**Goal of the exercise:**
For the listing below, return the line containing "2110101 Com Prog", the line containing "- [Nacnano](https://github.com/Nacnano)", and all lines in between, exactly as written and nothing else.

----- Data extracts

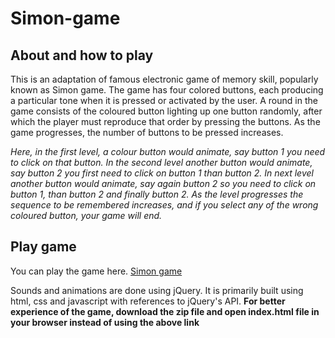 # Simon-game
## About and how to play
This is an adaptation of famous electronic game of memory skill, popularly known as Simon game. The game has four colored buttons, each producing a particular tone when it is pressed or activated by the user. A round in the game consists of the coloured button lighting up one button randomly, after which the player must reproduce that order by pressing the buttons. As the game progresses, the number of buttons to be pressed increases.

*Here, in the first level, a colour button would animate, say button 1 you need to click on that button. In the second level another button would animate, say button 2 you first need to click on button 1 than button 2. In next level another button would animate, say again button 2 so you need to click on button 1, than button 2 and finally button 2.
As the level progresses the sequence to be remembered increases, and if you select any of the wrong coloured button, your game will end.*

## Play game
You can play the game here. [Simon game](https://bhavesh0902.github.io/Simon-game/)

Sounds and animations are done using jQuery. It is primarily built using html, css and javascript with references to jQuery's API.
**For better experience of the game, download the zip file and open index.html file in your browser instead of using the above link**
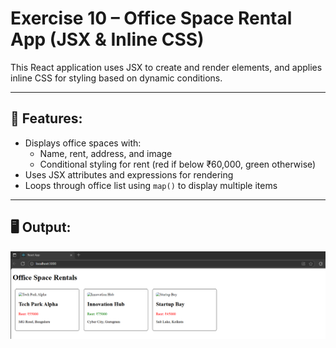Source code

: # Exercise 10 – Office Space Rental App (JSX & Inline CSS)

This React application uses JSX to create and render elements, and applies inline CSS for styling based on dynamic conditions.

---

## 🔹 Features:
- Displays office spaces with:
  - Name, rent, address, and image
  - Conditional styling for rent (red if below ₹60,000, green otherwise)
- Uses JSX attributes and expressions for rendering
- Loops through office list using `map()` to display multiple items

---

## 🖥️ Output:
![output](Output/output.png)
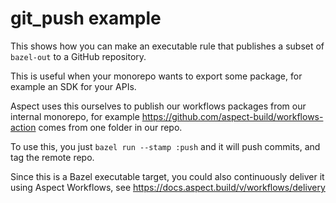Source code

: # git_push example

This shows how you can make an executable rule that publishes a subset of `bazel-out` to a GitHub repository.

This is useful when your monorepo wants to export some package, for example an SDK for your APIs.

Aspect uses this ourselves to publish our workflows packages from our internal monorepo, for example https://github.com/aspect-build/workflows-action comes from one folder in our repo.

To use this, you just `bazel run --stamp :push` and it will push commits, and tag the remote repo.

Since this is a Bazel executable target, you could also continuously deliver it using Aspect Workflows, see
<https://docs.aspect.build/v/workflows/delivery>

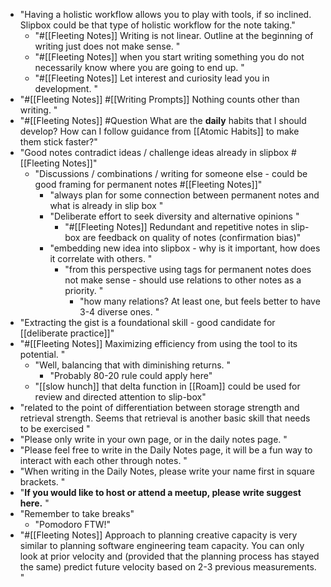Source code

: - "Having a holistic workflow allows you to play with tools, if so inclined. Slipbox could be that type of holistic workflow for the note taking."
    - "#[[Fleeting Notes]] Writing is not linear. Outline at the beginning of writing just does not make sense. "
    - "#[[Fleeting Notes]] when you start writing something you do not necessarily know where you are going to end up. "
    - "#[[Fleeting Notes]] Let interest and curiosity lead you in development. "
- "#[[Fleeting Notes]] #[[Writing Prompts]] Nothing counts other than writing. "
- "#[[Fleeting Notes]] #Question What are the **daily** habits that I should develop? How can I follow guidance from [[Atomic Habits]] to make them stick faster?"
- "Good notes contradict ideas / challenge ideas already in slipbox  #[[Fleeting Notes]]"
    - "Discussions / combinations / writing for someone else - could be good framing for permanent notes #[[Fleeting Notes]]"
        - "always plan for some connection between permanent notes and what is already in slip box "
        - "Deliberate effort to seek diversity and alternative opinions "
            - "#[[Fleeting Notes]] Redundant and repetitive notes in slip-box are feedback on quality of notes (confirmation bias)"
        - "embedding new idea into slipbox - why is it important, how does it correlate with others. "
            - "from this perspective using tags for permanent notes does not make sense - should use relations to other notes as a priority. "
                - "how many relations? At least one, but feels better to have 3-4 diverse ones. "
- "Extracting the gist is a foundational skill - good candidate for [[deliberate practice]]"
- "#[[Fleeting Notes]] Maximizing efficiency from using the tool to its potential. "
    - "Well, balancing that with diminishing returns. "
        - "Probably 80-20 rule could apply here"
    - "[[slow hunch]] that delta function in [[Roam]] could be used for review and directed attention to slip-box"
- "related to the point of differentiation between storage strength and retrieval strength. Seems that retrieval is another basic skill that needs to be exercised "
- "Please only write in your own page, or in the daily notes page. "
- "Please feel free to write in the Daily Notes page, it will be a fun way to interact with each other through notes. "
- "When writing in the Daily Notes, please write your name first in square brackets. "
- "**If you would like to host or attend a meetup, please write suggest here.** "
- "Remember to take breaks"
    - "Pomodoro FTW!"
- "#[[Fleeting Notes]] Approach to planning creative capacity is very similar to planning software engineering team capacity. You can only look at prior velocity and (provided that the planning process has stayed the same) predict future velocity based on 2-3 previous measurements. "
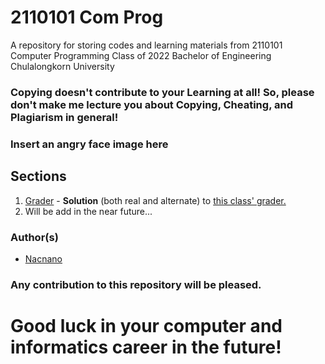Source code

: # 2110101 Com Prog

A  repository for storing codes and learning materials from 2110101 Computer Programming Class of 2022 Bachelor of Engineering Chulalongkorn University

### Copying doesn't contribute to your **Learning** at all! So, please don't make me lecture you about Copying, Cheating, and Plagiarism in general!

### Insert an angry face image here

## Sections
 1. [Grader](Grader) - **Solution** (both real and alternate) to [this class' grader.](https://2110101.nattee.net)
 2. Will be add in the near future...

### Author(s)
 - [Nacnano](https://github.com/Nacnano)
 
 
 ### Any contribution to this repository will be pleased.
 
 # Good luck in your computer and informatics career in the future!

----------

**Output below:**
: # 2110101 Com Prog

A  repository for storing codes and learning materials from 2110101 Computer Programming Class of 2022 Bachelor of Engineering Chulalongkorn University

### Copying doesn't contribute to your **Learning** at all! So, please don't make me lecture you about Copying, Cheating, and Plagiarism in general!

### Insert an angry face image here

## Sections
 1. [Grader](Grader) - **Solution** (both real and alternate) to [this class' grader.](https://2110101.nattee.net)
 2. Will be add in the near future...

### Author(s)
 - [Nacnano](https://github.com/Nacnano)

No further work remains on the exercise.